O inciso X do art. 649 estabelece que é impenhorável a quantia depositada em caderneta de poupança, até o limite de 40 salários mínimos. O STJ decidiu que é possível aplicar a proteção desse inciso, por intepretação extensiva, para outras formas de investimento. Desse modo, é impenhorável a quantia de até 40 salários mínimos depositada em fundo de investimento, desde que não haja indícios de má-fé, abuso, fraude, ocultação de valores ou sinais exteriores de riqueza.
As verbas rescisórias trabalhistas são consideradas impenhoráveis, nos termos do inciso IV, por terem a natureza de verba salarial (alimentar). No entanto, se a pessoa recebe a verba trabalhista e deposita esse dinheiro em mais de um fundo de investimento, por longo período, a quantia perderá o caráter de impenhorabilidade do IV já que não foi utilizada para suprimento de necessidades básicas do devedor e sua família. Por outro lado, essa verba poderá ser considerada impenhorável com base no inciso X, até o limite de 40 salários mínimos.
É impenhorável a quantia oriunda do recebimento, pelo devedor, de verba rescisória trabalhista posteriormente poupada em mais de um fundo de investimento, desde que a soma dos valores não seja superior a 40 salários mínimos.
STJ. 2ª Seção. REsp 1.230.060-PR, Rel. Min. Maria Isabel Gallotti, julgado em 13/8/2014 (Info 547).
STJ. 2ª Seção. EREsp 1.330.567-RS, Rel. Min. Luis Felipe Salomão, julgado em 10/12/2014 (Info 554).


Mudança de entendimento
O novo precedente do STJ EREsp 1.330.567-RS (Info 554) adota em quase tudo as conclusões já expostas no REsp 1.230.060-PR (Info 547). Houve, no entanto, mudança de entendimento em um ponto, que deve ser destacado:

• No REsp 1.230.060-PR (Info 547), o STJ afirmou que os 40 salários mínimos deveriam estar depositados em uma só conta de investimento (não poderia haver mais de uma);

• No EREsp 1.330.567-RS (Info 554), o STJ decidiu que será considerado impenhorável a quantia de 40 salários mínimos mesmo que elas estejam depositadas em mais de um fundo de investimento.
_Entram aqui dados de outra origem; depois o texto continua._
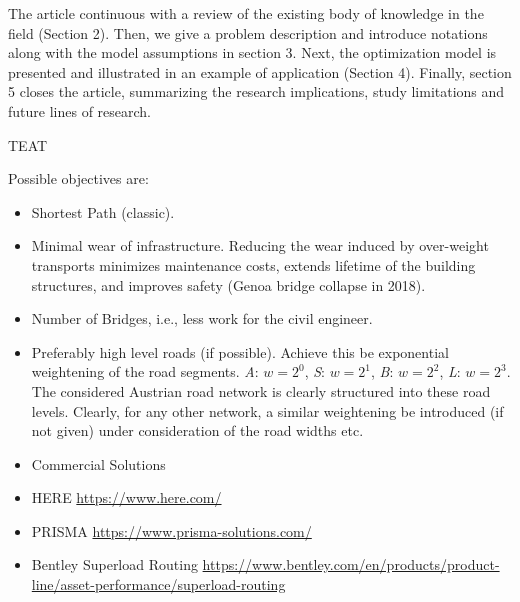 \par The article continuous with a review of the existing body of knowledge in the field (Section 2). Then, we give a problem description and introduce notations along with the model assumptions in section 3. Next, the optimization model is presented and illustrated in an example of application (Section 4). Finally, section 5 closes the article, summarizing the research implications, study limitations and future lines of research.

TEAT


Possible objectives are:
\begin{itemize}
  \item Shortest Path (classic).

  \item Minimal wear of infrastructure. Reducing the wear induced by over-weight transports
  minimizes maintenance costs, extends lifetime of the building structures, and
  improves safety (Genoa bridge collapse in 2018).
  \citet{Kakan2014}


  \item Number of Bridges, i.e., less work for the civil engineer.
  \item Preferably high level roads (if possible).
  Achieve this be exponential weightening of the road segments.
  \textit{A}: $w=2^0$,    \textit{S}: $w=2^1$,      \textit{B}: $w=2^2$,     \textit{L}: $w=2^3$.
  The considered Austrian road network is clearly structured into these road levels.
  Clearly, for any other network, a similar weightening be introduced
  (if not given) under consideration of the road widths etc.
\end{itemize}

\begin{itemize}





\item Commercial Solutions

\item HERE
\url{https://www.here.com/}
\item PRISMA
\url{https://www.prisma-solutions.com/}

\item Bentley Superload Routing
\url{https://www.bentley.com/en/products/product-line/asset-performance/superload-routing}

\end{itemize}
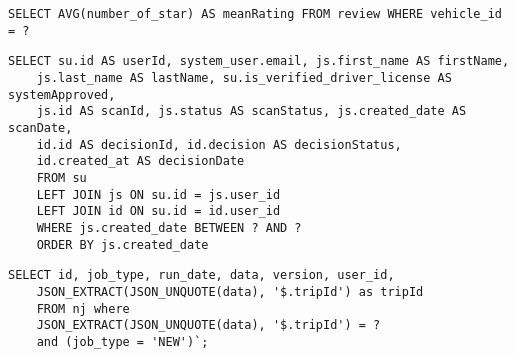 \begin{lstlisting}[caption={SQL Query example}]
SELECT AVG(number_of_star) AS meanRating FROM review WHERE vehicle_id = ?
\end{lstlisting}

\begin{lstlisting}[caption={SQL Query example verification}]
SELECT su.id AS userId, system_user.email, js.first_name AS firstName,
    js.last_name AS lastName, su.is_verified_driver_license AS systemApproved,
    js.id AS scanId, js.status AS scanStatus, js.created_date AS scanDate,
    id.id AS decisionId, id.decision AS decisionStatus,
    id.created_at AS decisionDate
    FROM su
    LEFT JOIN js ON su.id = js.user_id
    LEFT JOIN id ON su.id = id.user_id
    WHERE js.created_date BETWEEN ? AND ?
    ORDER BY js.created_date
\end{lstlisting}

\begin{lstlisting}[caption={SQL query to get entry from json data}]
SELECT id, job_type, run_date, data, version, user_id,
    JSON_EXTRACT(JSON_UNQUOTE(data), '$.tripId') as tripId
    FROM nj where
    JSON_EXTRACT(JSON_UNQUOTE(data), '$.tripId') = ?
    and (job_type = 'NEW')`;
\end{lstlisting}
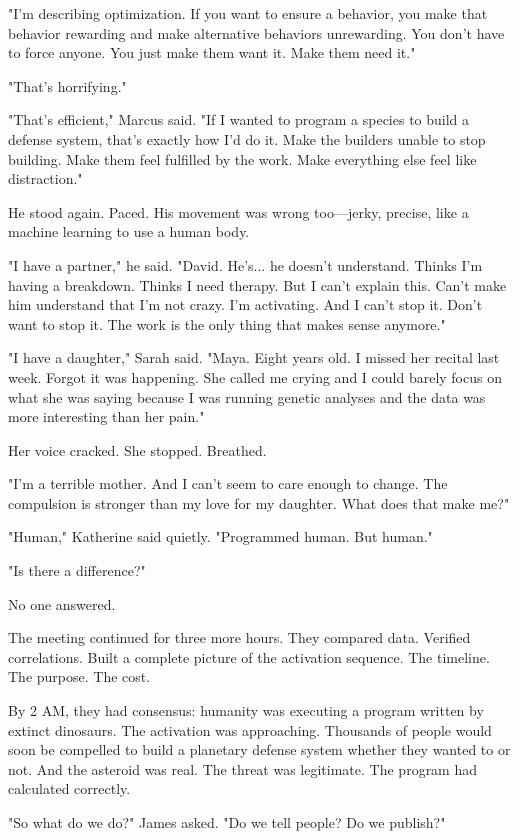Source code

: "I'm describing optimization. If you want to ensure a behavior, you make that behavior rewarding and make alternative behaviors unrewarding. You don't have to force anyone. You just make them want it. Make them need it."

"That's horrifying."

"That's efficient," Marcus said. "If I wanted to program a species to build a defense system, that's exactly how I'd do it. Make the builders unable to stop building. Make them feel fulfilled by the work. Make everything else feel like distraction."

He stood again. Paced. His movement was wrong too—jerky, precise, like a machine learning to use a human body.

"I have a partner," he said. "David. He's... he doesn't understand. Thinks I'm having a breakdown. Thinks I need therapy. But I can't explain this. Can't make him understand that I'm not crazy. I'm activating. And I can't stop it. Don't want to stop it. The work is the only thing that makes sense anymore."

"I have a daughter," Sarah said. "Maya. Eight years old. I missed her recital last week. Forgot it was happening. She called me crying and I could barely focus on what she was saying because I was running genetic analyses and the data was more interesting than her pain."

Her voice cracked. She stopped. Breathed.

"I'm a terrible mother. And I can't seem to care enough to change. The compulsion is stronger than my love for my daughter. What does that make me?"

"Human," Katherine said quietly. "Programmed human. But human."

"Is there a difference?"

No one answered.

The meeting continued for three more hours. They compared data. Verified correlations. Built a complete picture of the activation sequence. The timeline. The purpose. The cost.

By 2 AM, they had consensus: humanity was executing a program written by extinct dinosaurs. The activation was approaching. Thousands of people would soon be compelled to build a planetary defense system whether they wanted to or not. And the asteroid was real. The threat was legitimate. The program had calculated correctly.

"So what do we do?" James asked. "Do we tell people? Do we publish?"

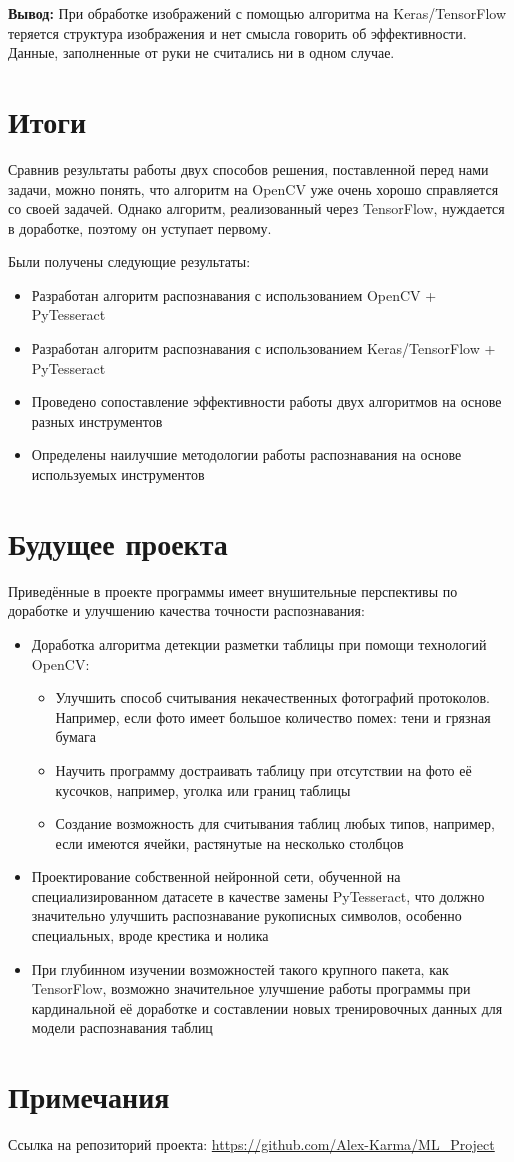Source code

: \documentclass[a4paper, 12pt]{report}
\begin{document}
\textbf{Вывод:} При обработке изображений с помощью алгоритма на Keras/TensorFlow теряется структура изображения и нет смысла говорить об эффективности. Данные, заполненные от руки не считались ни в одном случае.
\pagebreak

\section{Итоги}
Сравнив результаты работы двух способов решения, поставленной перед нами задачи, можно понять, что алгоритм на OpenCV уже очень хорошо справляется со своей задачей. Однако алгоритм, реализованный через TensorFlow, нуждается в доработке, поэтому он уступает первому.

Были получены следующие результаты:
\begin{itemize}
  \item Разработан алгоритм распознавания с использованием OpenCV + PyTesseract
  \item Разработан алгоритм распознавания с использованием Keras/TensorFlow + PyTesseract
  \item Проведено сопоставление эффективности работы двух алгоритмов на основе разных инструментов
  \item Определены наилучшие методологии работы распознавания на основе используемых инструментов
\end{itemize}

\section{Будущее проекта}
Приведённые в проекте программы имеет внушительные перспективы по доработке и улучшению качества точности распознавания:
\begin{itemize}
  \item Доработка алгоритма детекции разметки таблицы при помощи технологий OpenCV:
  \begin{itemize} 
  \item Улучшить способ считывания некачественных фотографий протоколов. Например, если фото имеет большое количество помех: тени и грязная бумага
  \item Научить программу достраивать таблицу при отсутствии на фото её кусочков, например, уголка или границ таблицы
  \item Создание возможность для считывания таблиц любых типов, например, если имеются ячейки, растянутые на несколько столбцов
  \end{itemize}
  
  \item Проектирование собственной нейронной сети, обученной на специализированном датасете в качестве замены PyTesseract, что должно значительно улучшить распознавание рукописных символов, особенно специальных, вроде крестика и нолика
  \item При глубинном изучении возможностей такого крупного пакета, как TensorFlow, возможно значительное улучшение работы программы при кардинальной её доработке и составлении новых тренировочных данных для модели распознавания таблиц
\end{itemize}

\section{Примечания}
Ссылка на репозиторий проекта: \url{https://github.com/Alex-Karma/ML_Project}
\end{document}
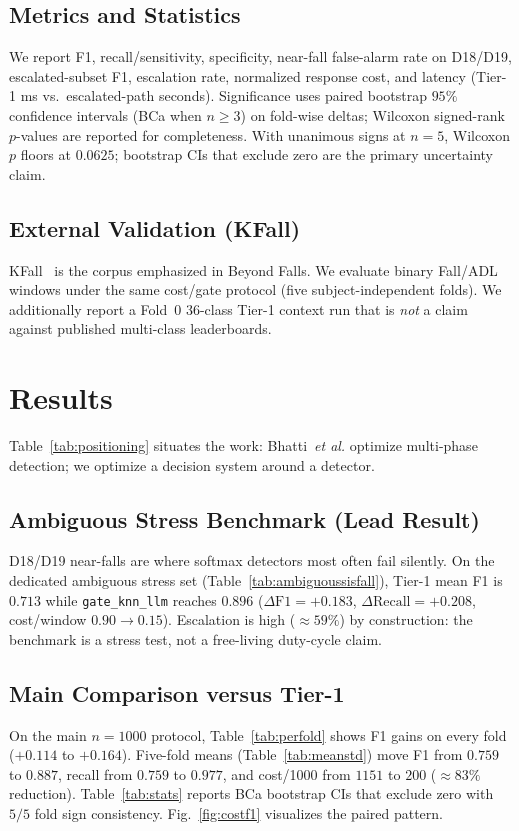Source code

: \documentclass[journal]{IEEEtran}
\begin{document}
\subsection{Metrics and Statistics}
We report F1, recall/sensitivity, specificity, near-fall false-alarm rate on D18/D19, escalated-subset F1, escalation rate, normalized response cost, and latency (Tier-1 ms vs.\ escalated-path seconds). Significance uses paired bootstrap $95\%$ confidence intervals (BCa when $n{\ge}3$) on fold-wise deltas; Wilcoxon signed-rank $p$-values are reported for completeness. With unanimous signs at $n{=}5$, Wilcoxon $p$ floors at $0.0625$; bootstrap CIs that exclude zero are the primary uncertainty claim.

\subsection{External Validation (KFall)}
KFall~\cite{kfall2021} is the corpus emphasized in Beyond Falls. We evaluate binary Fall/ADL windows under the same cost/gate protocol (five subject-independent folds). We additionally report a Fold~0 36-class Tier-1 context run that is \emph{not} a claim against published multi-class leaderboards.

\section{Results}
\label{sec:results}

Table~\ref{tab:positioning} situates the work: Bhatti~\textit{et al.} optimize multi-phase detection; we optimize a decision system around a detector.



\subsection{Ambiguous Stress Benchmark (Lead Result)}
\label{sec:ambiguous}
D18/D19 near-falls are where softmax detectors most often fail silently. On the dedicated ambiguous stress set (Table~\ref{tab:ambiguoussisfall}), Tier-1 mean F1 is $0.713$ while \texttt{gate\_knn\_llm} reaches $0.896$ ($\Delta\text{F1}{=}+0.183$, $\Delta\text{Recall}{=}+0.208$, cost/window $0.90{\rightarrow}0.15$). Escalation is high ($\approx 59\%$) by construction: the benchmark is a stress test, not a free-living duty-cycle claim.



\subsection{Main Comparison versus Tier-1}
On the main $n{=}1000$ protocol, Table~\ref{tab:perfold} shows F1 gains on every fold ($+0.114$ to $+0.164$). Five-fold means (Table~\ref{tab:meanstd}) move F1 from $0.759$ to $0.887$, recall from $0.759$ to $0.977$, and cost/1000 from $1151$ to $200$ ($\approx 83\%$ reduction). Table~\ref{tab:stats} reports BCa bootstrap CIs that exclude zero with $5/5$ fold sign consistency. Fig.~\ref{fig:costf1} visualizes the paired pattern.
\end{document}
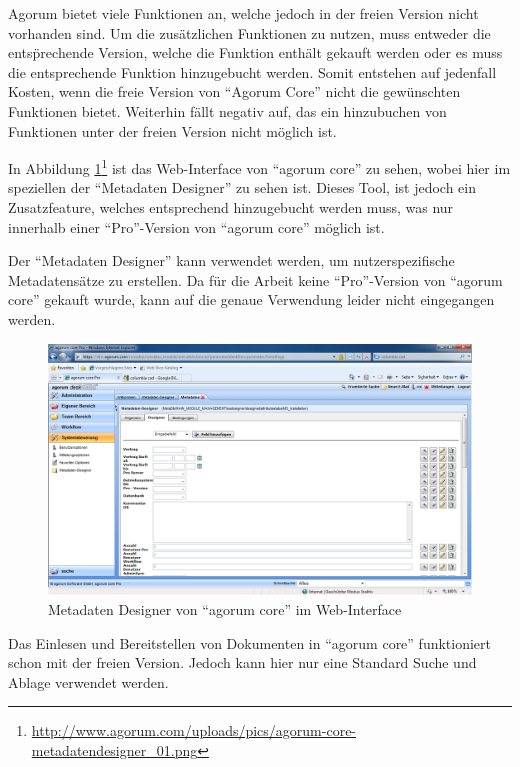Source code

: Agorum bietet viele Funktionen an, welche jedoch in der freien Version nicht vorhanden sind. Um die zus\"atzlichen Funktionen zu nutzen, muss entweder die ents\"prechende Version, welche die Funktion enth\"alt gekauft werden oder es muss die entsprechende Funktion hinzugebucht werden.
Somit entstehen auf jedenfall Kosten, wenn die freie Version von "`Agorum Core"' nicht die gew\"unschten Funktionen bietet. Weiterhin f\"allt negativ auf, das ein hinzubuchen von Funktionen unter der freien Version nicht m\"oglich ist. \cite{agorum_preise} \cite{Eval_DMS_Bachelor}

In Abbildung \ref{metadatendesigner agorum}\footnote{\url{http://www.agorum.com/uploads/pics/agorum-core-metadatendesigner_01.png}} ist das Web-Interface von "`agorum core"' zu sehen, wobei hier im speziellen der "`Metadaten Designer"' zu sehen ist. Dieses Tool, ist jedoch ein Zusatzfeature, welches entsprechend hinzugebucht werden muss, was nur innerhalb einer "`Pro"'-Version von "`agorum core"' m\"oglich ist. \cite{agorum_metadesigner_bild}

Der "`Metadaten Designer"' kann verwendet werden, um nutzerspezifische Metadatens\"atze zu erstellen.  Da f\"ur die Arbeit keine "`Pro"'-Version von "`agorum core"' gekauft wurde, kann auf die genaue Verwendung leider nicht eingegangen werden. \cite{agorum_metadaten_designer_video}

\begin{figure}[!ht]
\centering
\includegraphics[width=16cm]{Bilder/agorum-core-metadatendesigner.png}
\caption{Metadaten Designer von "`agorum core"' im Web-Interface}
\label{metadatendesigner agorum}
\centering
\end{figure}

Das Einlesen und Bereitstellen von Dokumenten in "`agorum core"' funktioniert schon mit der freien Version. Jedoch kann hier nur eine Standard Suche und Ablage verwendet werden. \cite{agorum_preise}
Em outras palavras, caso o devedor possua mais de um fundo de investimento, todas as respectivas contas devem ser consideradas impenhoráveis, até o limite global de 40 salários mínimos (soma-se todas os fundos de investimento e o máximo protegido é 40 salários mínimos). Esse é o novo entendimento que vale e que deverá ser adotado na sua prova. Atualize, portanto, o Info 547 e todos os seus materiais de estudo, inclusive os Livros.